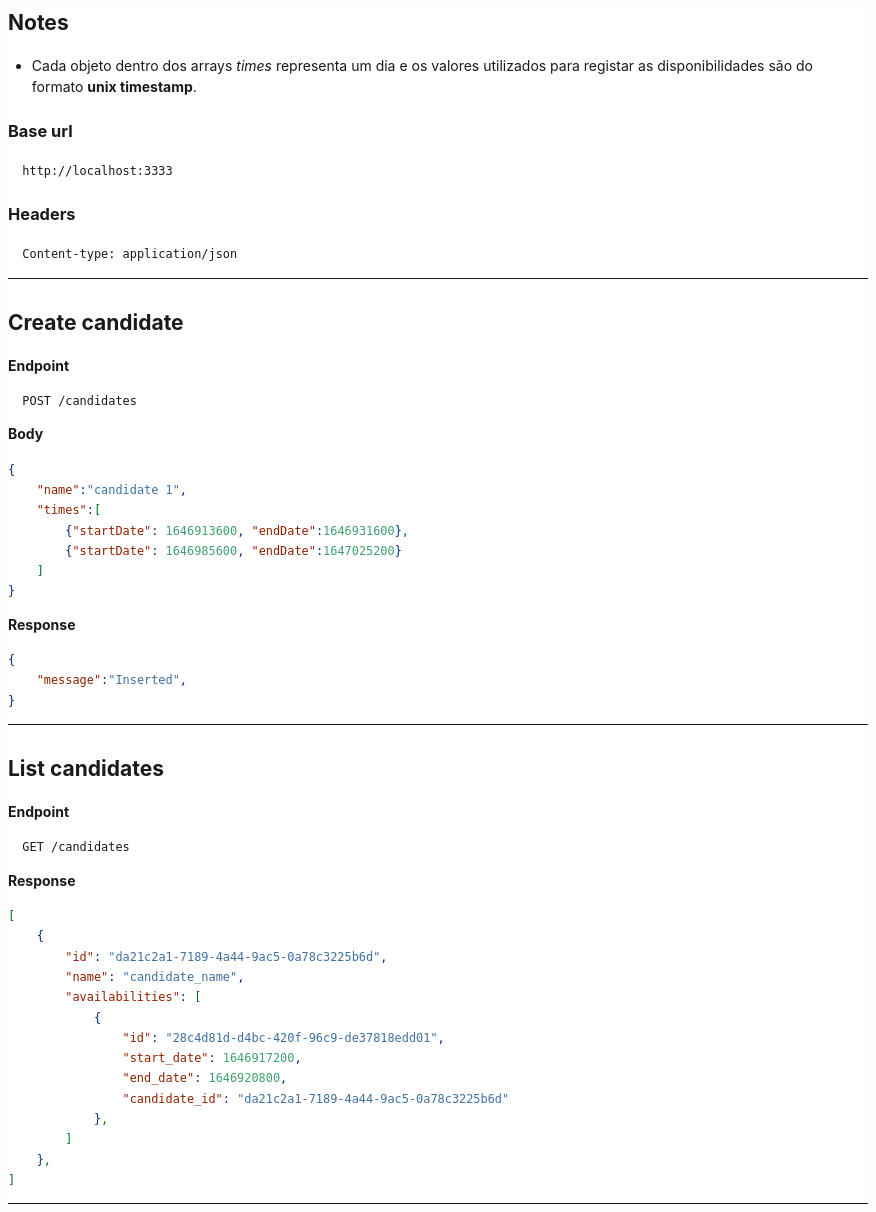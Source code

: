 ## Notes
- Cada objeto dentro dos arrays _times_ representa um dia e os valores utilizados para registar as disponibilidades são do formato **unix timestamp**.



### Base url
```bash
  http://localhost:3333
```
### Headers
```bash
  Content-type: application/json
```
---
## Create candidate
**Endpoint**
```bash
  POST /candidates
```

**Body**
```json
{
	"name":"candidate 1",
	"times":[
		{"startDate": 1646913600, "endDate":1646931600},
		{"startDate": 1646985600, "endDate":1647025200}
	]
}
```

**Response**
```json
{
	"message":"Inserted",
}
```
---

## List candidates
**Endpoint**
```bash
  GET /candidates
```

**Response**
```json
[
	{
		"id": "da21c2a1-7189-4a44-9ac5-0a78c3225b6d",
		"name": "candidate_name",
		"availabilities": [
			{
				"id": "28c4d81d-d4bc-420f-96c9-de37818edd01",
				"start_date": 1646917200,
				"end_date": 1646920800,
				"candidate_id": "da21c2a1-7189-4a44-9ac5-0a78c3225b6d"
			},
		]
	},
]
```
---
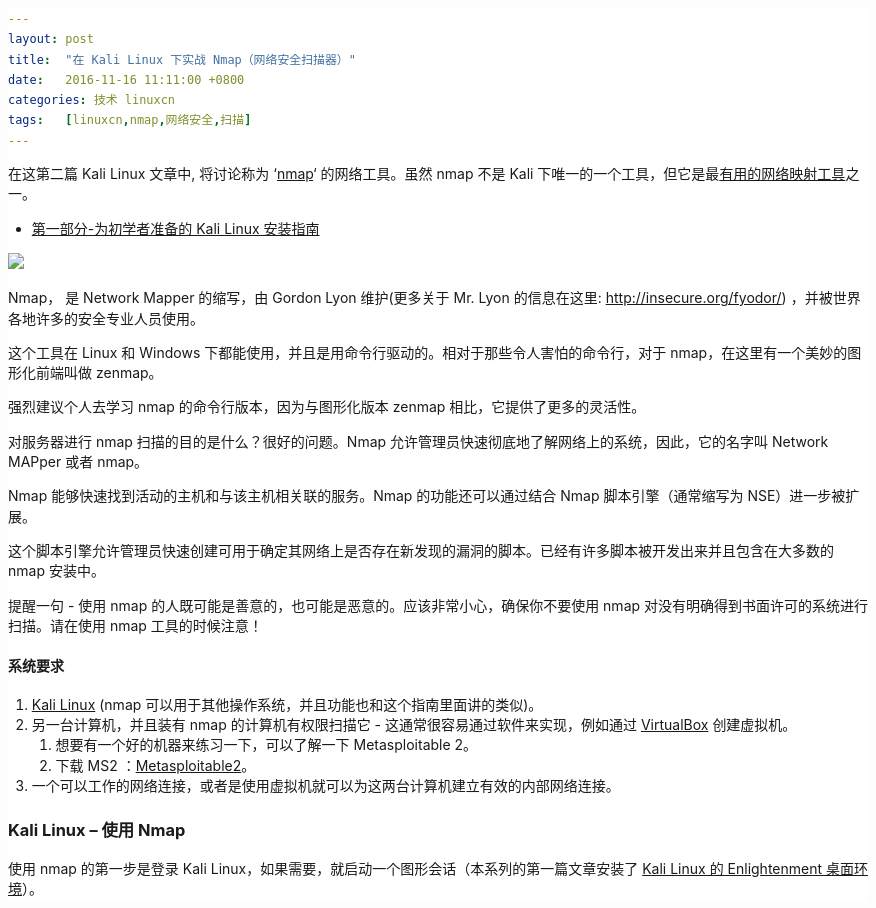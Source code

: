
 ```yaml
---
layout: post
title:	"在 Kali Linux 下实战 Nmap（网络安全扫描器）"
date:	2016-11-16 11:11:00 +0800 
categories:	技术 linuxcn 
tags:	[linuxcn,nmap,网络安全,扫描]
---
```



在这第二篇 Kali Linux 文章中, 将讨论称为 ‘[nmap](http://www.tecmint.com/nmap-command-examples/)‘ 的网络工具。虽然 nmap 不是 Kali 下唯一的一个工具，但它是最[有用的网络映射工具](http://www.tecmint.com/bcc-best-linux-performance-monitoring-tools/)之一。


* [第一部分-为初学者准备的 Kali Linux 安装指南](/article-7986-1.html)


![](/Asserts/Images/album/201611/16/111112g4gqrupqgqglzdsz.png)


Nmap， 是 Network Mapper 的缩写，由 Gordon Lyon 维护(更多关于 Mr. Lyon 的信息在这里: <http://insecure.org/fyodor/>) ，并被世界各地许多的安全专业人员使用。


这个工具在 Linux 和 Windows 下都能使用，并且是用命令行驱动的。相对于那些令人害怕的命令行，对于 nmap，在这里有一个美妙的图形化前端叫做 zenmap。


强烈建议个人去学习 nmap 的命令行版本，因为与图形化版本 zenmap 相比，它提供了更多的灵活性。


对服务器进行 nmap 扫描的目的是什么？很好的问题。Nmap 允许管理员快速彻底地了解网络上的系统，因此，它的名字叫 Network MAPper 或者 nmap。


Nmap 能够快速找到活动的主机和与该主机相关联的服务。Nmap 的功能还可以通过结合 Nmap 脚本引擎（通常缩写为 NSE）进一步被扩展。


这个脚本引擎允许管理员快速创建可用于确定其网络上是否存在新发现的漏洞的脚本。已经有许多脚本被开发出来并且包含在大多数的 nmap 安装中。


提醒一句 - 使用 nmap 的人既可能是善意的，也可能是恶意的。应该非常小心，确保你不要使用 nmap 对没有明确得到书面许可的系统进行扫描。请在使用 nmap 工具的时候注意！


#### 系统要求


1. [Kali Linux](/article-7986-1.html) (nmap 可以用于其他操作系统，并且功能也和这个指南里面讲的类似)。
2. 另一台计算机，并且装有 nmap 的计算机有权限扫描它 - 这通常很容易通过软件来实现，例如通过 [VirtualBox](http://www.tecmint.com/install-virtualbox-on-redhat-centos-fedora/) 创建虚拟机。
	1. 想要有一个好的机器来练习一下，可以了解一下 Metasploitable 2。
	2. 下载 MS2 ：[Metasploitable2](https://sourceforge.net/projects/metasploitable/files/Metasploitable2/)。
3. 一个可以工作的网络连接，或者是使用虚拟机就可以为这两台计算机建立有效的内部网络连接。


### Kali Linux – 使用 Nmap


使用 nmap 的第一步是登录 Kali Linux，如果需要，就启动一个图形会话（本系列的第一篇文章安装了 [Kali Linux 的 Enlightenment 桌面环境](/article-7986-1.html)）。
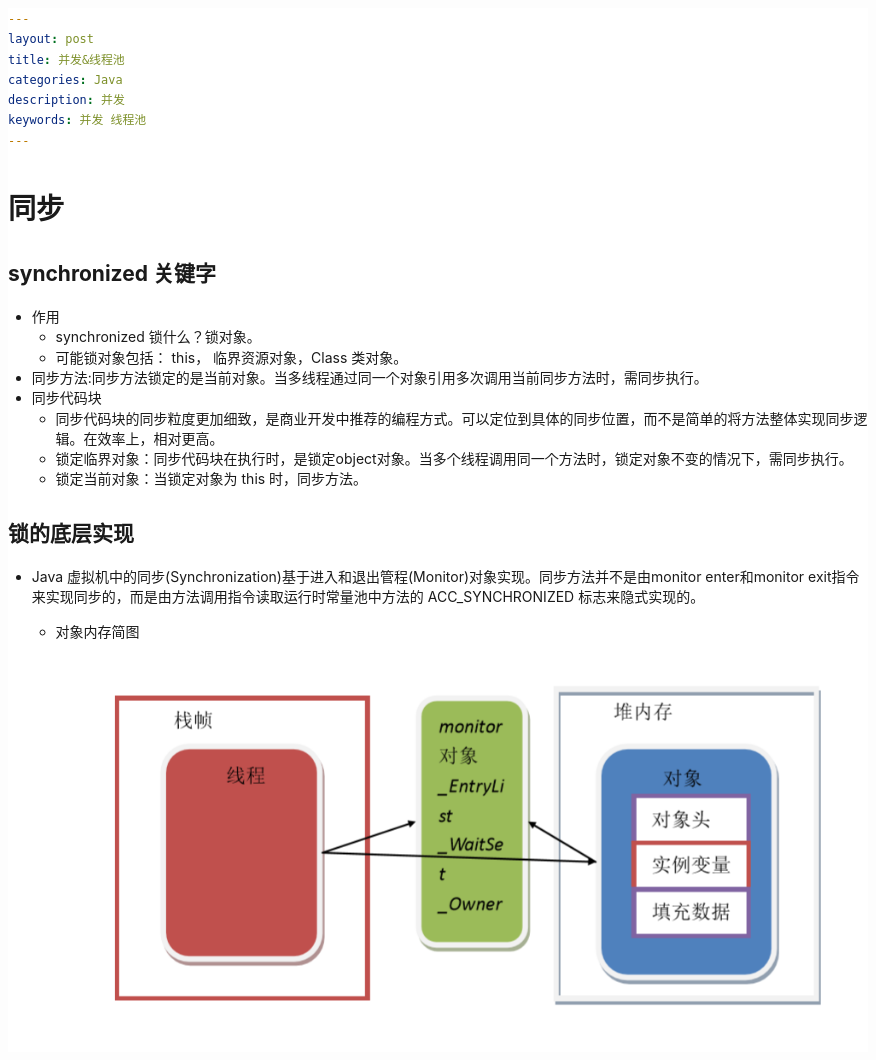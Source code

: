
 ```yaml
---
layout: post
title: 并发&线程池
categories: Java
description: 并发
keywords: 并发 线程池
---
```


# 同步

## synchronized 关键字
- 作用
    - synchronized 锁什么？锁对象。 
    - 可能锁对象包括： this， 临界资源对象，Class 类对象。 
- 同步方法:同步方法锁定的是当前对象。当多线程通过同一个对象引用多次调用当前同步方法时，需同步执行。 
- 同步代码块
    - 同步代码块的同步粒度更加细致，是商业开发中推荐的编程方式。可以定位到具体的同步位置，而不是简单的将方法整体实现同步逻辑。在效率上，相对更高。 
    - 锁定临界对象：同步代码块在执行时，是锁定object对象。当多个线程调用同一个方法时，锁定对象不变的情况下，需同步执行。 
    - 锁定当前对象：当锁定对象为 this 时，同步方法。 

## 锁的底层实现 
- Java 虚拟机中的同步(Synchronization)基于进入和退出管程(Monitor)对象实现。同步方法并不是由monitor enter和monitor exit指令来实现同步的，而是由方法调用指令读取运行时常量池中方法的 ACC_SYNCHRONIZED 标志来隐式实现的。 

    - 对象内存简图 
![object-monitor](/images/java/object-monitor.png)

□ □ □ □

Reproduce exactly the lines from the beginning of the material down to the line containing "在这第二篇 Kali Linux", both ends included, but not the pictures or anything after.

Source code

: ## Notes
- Cada objeto dentro dos arrays _times_ representa um dia e os valores utilizados para registar as disponibilidades são do formato **unix timestamp**.



### Base url
```bash
  http://localhost:3333
```
### Headers
```bash
  Content-type: application/json
```
---
## Create candidate
**Endpoint**
```bash
  POST /candidates
```

**Body**
```json
{
	"name":"candidate 1",
	"times":[
		{"startDate": 1646913600, "endDate":1646931600},
		{"startDate": 1646985600, "endDate":1647025200}
	]
}
```

**Response**
```json
{
	"message":"Inserted",
}
```
---

## List candidates
**Endpoint**
```bash
  GET /candidates
```

**Response**
```json
[
	{
		"id": "da21c2a1-7189-4a44-9ac5-0a78c3225b6d",
		"name": "candidate_name",
		"availabilities": [
			{
				"id": "28c4d81d-d4bc-420f-96c9-de37818edd01",
				"start_date": 1646917200,
				"end_date": 1646920800,
				"candidate_id": "da21c2a1-7189-4a44-9ac5-0a78c3225b6d"
			},
		]
	},
]
```
---
Source code

:
 ```yaml
---
layout: post
title:	"在 Kali Linux 下实战 Nmap（网络安全扫描器）"
date:	2016-11-16 11:11:00 +0800 
categories:	技术 linuxcn 
tags:	[linuxcn,nmap,网络安全,扫描]
---
```



在这第二篇 Kali Linux 文章中, 将讨论称为 ‘[nmap](http://www.tecmint.com/nmap-command-examples/)‘ 的网络工具。虽然 nmap 不是 Kali 下唯一的一个工具，但它是最[有用的网络映射工具](http://www.tecmint.com/bcc-best-linux-performance-monitoring-tools/)之一。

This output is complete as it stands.